Directions for this task. For the entries that follow, produce an exact copy with no pictures in it.

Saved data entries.
+---+

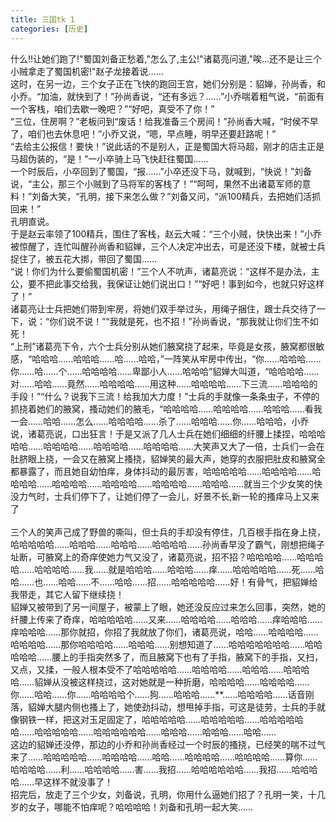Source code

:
 ```yaml
---
title: 三国tk 1
categories: [历史]
---
```


什么!!让她们跑了!"蜀国刘备正愁着,"怎么了,主公!"诸葛亮问道,"唉…还不是让三个小贼拿走了蜀国机密!"赵子龙接着说……<br>这时，在另一边，三个女子正在飞快的跑回王宫，她们分别是：貂婵，孙尚香，和小乔。“加油，就快到了！”孙尚香说，“还有多远？……”小乔喘着粗气说，“前面有一个客栈，咱们去歇一晚吧？”“好吧，真受不了你！”<br>“三位，住房啊？”老板问到“废话！给我准备三个房间！”孙尚香大喊，“时侯不早了，咱们也去休息吧！”小乔又说，“嗯，早点睡，明早还要赶路呢！”<br>“去给主公报信！要快！”说此话的不是别人，正是蜀国大将马超，刚才的店主正是马超伪装的，“是！”一小卒骑上马飞快赶往蜀国……<br>一个时辰后，小卒回到了蜀国，“报……”小卒还没下马，就喊到，“快说！”刘备说，“主公，那三个小贼到了马将军的客栈了！”“呵呵，果然不出诸葛军师的意料！”刘备大笑，“孔明，接下来怎么做？”刘备又问，“派100精兵，去把她们活抓回来！”<br>孔明直说。<br>于是赵云率领了100精兵，围住了客栈，赵云大喊：“三个小贼，快快出来！”小乔被惊醒了，连忙叫醒孙尚香和貂婵，三个人决定冲出去，可是还没下楼，就被士兵捉住了，被五花大挷，带回了蜀国……<br>“说！你们为什么要偷蜀国机密！”三个人不吭声，诸葛亮说：“这样不是办法，主公，要不把此事交给我，我保证让她们说出口！”“好吧！事到如今，也就只好这样了！”<br>诸葛亮让士兵把她们带到牢房，将她们双手举过头，用绳子捆住，跟士兵交待了一下，说：“你们说不说！”“我就是死，也不招！”孙尚香说，“那我就让你们生不如死！<br>“上刑”诸葛亮下令，六个士兵分别从她们腋窝挠了起来，毕竟是女孩，腋窝都很敏感，“哈哈哈……哈哈哈……哈……哈哈，”一阵笑从牢房中传出，“你……哈哈哈……你……哈……个……哈哈哈哈……卑鄙小人……哈哈哈”貂婵大叫道，“哈哈哈哈……对……哈哈……竟然……哈哈哈哈……用这种……哈哈哈哈……下三流……哈哈哈的手段！”“什么？说我下三流！给我加大力度！”士兵的手就像一条条虫子，不停的抓挠着她们的腋窝，搔动她们的腋毛，“哈哈哈哈……哈哈哈哈……哈哈哈……看我一会……哈哈……怎么……哈哈哈哈……杀了……哈哈哈……你……哈哈哈，小乔说，诸葛亮说，口出狂言！于是又派了几人士兵在她们细细的纤腰上揉捏，哈哈哈哈哈……哈哈哈哈……哈哈哈哈……哈哈哈哈……大笑声又大了一倍，士兵们一会在肚脐眼上挠，一会又在腋窝上搔挠，貂婵笑的最大声，她穿的衣服把肚皮和腋窝全都暴露了，而且她自幼怕痒，身体抖动的最厉害，哈哈哈哈哈……哈哈哈哈……哈哈哈哈……哈哈哈哈……哈哈哈哈……哈哈哈哈……哈哈哈……就当三个少女笑的快没力气时，士兵们停下了，让她们停了一会儿，好景不长,新一轮的搔痒马上又来了<br><br>三个人的笑声己成了野兽的嘶叫，但士兵的手却没有停住，几百根手指在身上挠，哈哈哈哈哈……哈哈哈……哈哈哈……哈哈哈哈……孙尚香早没了霸气，刚想把绳子址断，可腋窝上的奇痒使她力气又没了，诸葛亮说，招不招？哈哈哈哈……哈哈哈哈……哈哈哈哈……我……就是哈哈哈……哈哈哈……痒……哈哈哈哈哈……死……哈哈……也……哈哈……不……哈哈……招……哈哈哈哈哈……好！有骨气，把貂婵给我带走，其它人留下继续挠！<br>貂婵又被带到了另一间屋子，被蒙上了眼，她还没反应过来怎么回事，突然，她的纤腰上传来了奇痒，哈哈哈哈哈……又来……哈哈哈哈……哈哈哈……痒哈哈哈……痒哈哈哈……那你就招，你招了我就放了你们，诸葛亮说，哈哈……哈哈哈哈……哈哈哈哈……那你哈哈哈哈……哈哈哈……别想知道了……哈哈哈哈哈哈哈……哈哈哈哈哈……腰上的手指突然多了，而且腋窝下也有了手指，腋窝下的手指，又扫，又点，又揉，一般人根本受不了哈哈哈哈哈……哈哈哈哈……哈哈哈……哈哈哈哈……貂婵从没被这样挠过，这对她就是一种折磨，哈哈哈哈……哈哈哈哈……你……哈哈……你……哈哈哈哈个……狗……哈哈哈……**……哈哈哈哈……话音刚落，貂婵大腿内侧也搔上了，她使劲抖动，想甩掉手指，可这是徒劳，士兵的手就像钢铁一样，把这对玉足固定了，哈哈哈哈哈……哈哈哈哈哈……哈哈哈哈哈哈……哈哈哈哈哈……哈哈哈哈哈哈……哈哈哈……哈哈哈……哈哈……<br>这边的貂婵还没停，那边的小乔和孙尚香经过一个时辰的搔挠，已经笑的喘不过气来了……哈哈哈哈哈……哈哈哈哈……哈哈……哈哈哈哈……哈哈哈哈……算你……哈哈哈哈……利……哈哈哈哈……害……我招……哈哈哈哈哈哈……我招……哈哈哈哈……早这样不就没事了！<br>招完后，放走了三个少女，刘备说，孔明，你用什么逼她们招了？孔明一笑，十几岁的女子，哪能不怕痒呢？哈哈哈哈！刘备和孔明一起大笑……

+---+

Answer to the problem.
Source code

:
 ```yaml
---
title: 三国tk 1
categories: [历史]
---
```


什么!!让她们跑了!"蜀国刘备正愁着,"怎么了,主公!"诸葛亮问道,"唉…还不是让三个小贼拿走了蜀国机密!"赵子龙接着说……<br>这时，在另一边，三个女子正在飞快的跑回王宫，她们分别是：貂婵，孙尚香，和小乔。“加油，就快到了！”孙尚香说，“还有多远？……”小乔喘着粗气说，“前面有一个客栈，咱们去歇一晚吧？”“好吧，真受不了你！”<br>“三位，住房啊？”老板问到“废话！给我准备三个房间！”孙尚香大喊，“时侯不早了，咱们也去休息吧！”小乔又说，“嗯，早点睡，明早还要赶路呢！”<br>“去给主公报信！要快！”说此话的不是别人，正是蜀国大将马超，刚才的店主正是马超伪装的，“是！”一小卒骑上马飞快赶往蜀国……<br>一个时辰后，小卒回到了蜀国，“报……”小卒还没下马，就喊到，“快说！”刘备说，“主公，那三个小贼到了马将军的客栈了！”“呵呵，果然不出诸葛军师的意料！”刘备大笑，“孔明，接下来怎么做？”刘备又问，“派100精兵，去把她们活抓回来！”<br>孔明直说。<br>于是赵云率领了100精兵，围住了客栈，赵云大喊：“三个小贼，快快出来！”小乔被惊醒了，连忙叫醒孙尚香和貂婵，三个人决定冲出去，可是还没下楼，就被士兵捉住了，被五花大挷，带回了蜀国……<br>“说！你们为什么要偷蜀国机密！”三个人不吭声，诸葛亮说：“这样不是办法，主公，要不把此事交给我，我保证让她们说出口！”“好吧！事到如今，也就只好这样了！”<br>诸葛亮让士兵把她们带到牢房，将她们双手举过头，用绳子捆住，跟士兵交待了一下，说：“你们说不说！”“我就是死，也不招！”孙尚香说，“那我就让你们生不如死！<br>“上刑”诸葛亮下令，六个士兵分别从她们腋窝挠了起来，毕竟是女孩，腋窝都很敏感，“哈哈哈……哈哈哈……哈……哈哈，”一阵笑从牢房中传出，“你……哈哈哈……你……哈……个……哈哈哈哈……卑鄙小人……哈哈哈”貂婵大叫道，“哈哈哈哈……对……哈哈……竟然……哈哈哈哈……用这种……哈哈哈哈……下三流……哈哈哈的手段！”“什么？说我下三流！给我加大力度！”士兵的手就像一条条虫子，不停的抓挠着她们的腋窝，搔动她们的腋毛，“哈哈哈哈……哈哈哈哈……哈哈哈……看我一会……哈哈……怎么……哈哈哈哈……杀了……哈哈哈……你……哈哈哈，小乔说，诸葛亮说，口出狂言！于是又派了几人士兵在她们细细的纤腰上揉捏，哈哈哈哈哈……哈哈哈哈……哈哈哈哈……哈哈哈哈……大笑声又大了一倍，士兵们一会在肚脐眼上挠，一会又在腋窝上搔挠，貂婵笑的最大声，她穿的衣服把肚皮和腋窝全都暴露了，而且她自幼怕痒，身体抖动的最厉害，哈哈哈哈哈……哈哈哈哈……哈哈哈哈……哈哈哈哈……哈哈哈哈……哈哈哈哈……哈哈哈……就当三个少女笑的快没力气时，士兵们停下了，让她们停了一会儿，好景不长,新一轮的搔痒马上又来了<br><br>三个人的笑声己成了野兽的嘶叫，但士兵的手却没有停住，几百根手指在身上挠，哈哈哈哈哈……哈哈哈……哈哈哈……哈哈哈哈……孙尚香早没了霸气，刚想把绳子址断，可腋窝上的奇痒使她力气又没了，诸葛亮说，招不招？哈哈哈哈……哈哈哈哈……哈哈哈哈……我……就是哈哈哈……哈哈哈……痒……哈哈哈哈哈……死……哈哈……也……哈哈……不……哈哈……招……哈哈哈哈哈……好！有骨气，把貂婵给我带走，其它人留下继续挠！<br>貂婵又被带到了另一间屋子，被蒙上了眼，她还没反应过来怎么回事，突然，她的纤腰上传来了奇痒，哈哈哈哈哈……又来……哈哈哈哈……哈哈哈……痒哈哈哈……痒哈哈哈……那你就招，你招了我就放了你们，诸葛亮说，哈哈……哈哈哈哈……哈哈哈哈……那你哈哈哈哈……哈哈哈……别想知道了……哈哈哈哈哈哈哈……哈哈哈哈哈……腰上的手指突然多了，而且腋窝下也有了手指，腋窝下的手指，又扫，又点，又揉，一般人根本受不了哈哈哈哈哈……哈哈哈哈……哈哈哈……哈哈哈哈……貂婵从没被这样挠过，这对她就是一种折磨，哈哈哈哈……哈哈哈哈……你……哈哈……你……哈哈哈哈个……狗……哈哈哈……**……哈哈哈哈……话音刚落，貂婵大腿内侧也搔上了，她使劲抖动，想甩掉手指，可这是徒劳，士兵的手就像钢铁一样，把这对玉足固定了，哈哈哈哈哈……哈哈哈哈哈……哈哈哈哈哈哈……哈哈哈哈哈……哈哈哈哈哈哈……哈哈哈……哈哈哈……哈哈……<br>这边的貂婵还没停，那边的小乔和孙尚香经过一个时辰的搔挠，已经笑的喘不过气来了……哈哈哈哈哈……哈哈哈哈……哈哈……哈哈哈哈……哈哈哈哈……算你……哈哈哈哈……利……哈哈哈哈……害……我招……哈哈哈哈哈哈……我招……哈哈哈哈……早这样不就没事了！<br>招完后，放走了三个少女，刘备说，孔明，你用什么逼她们招了？孔明一笑，十几岁的女子，哪能不怕痒呢？哈哈哈哈！刘备和孔明一起大笑……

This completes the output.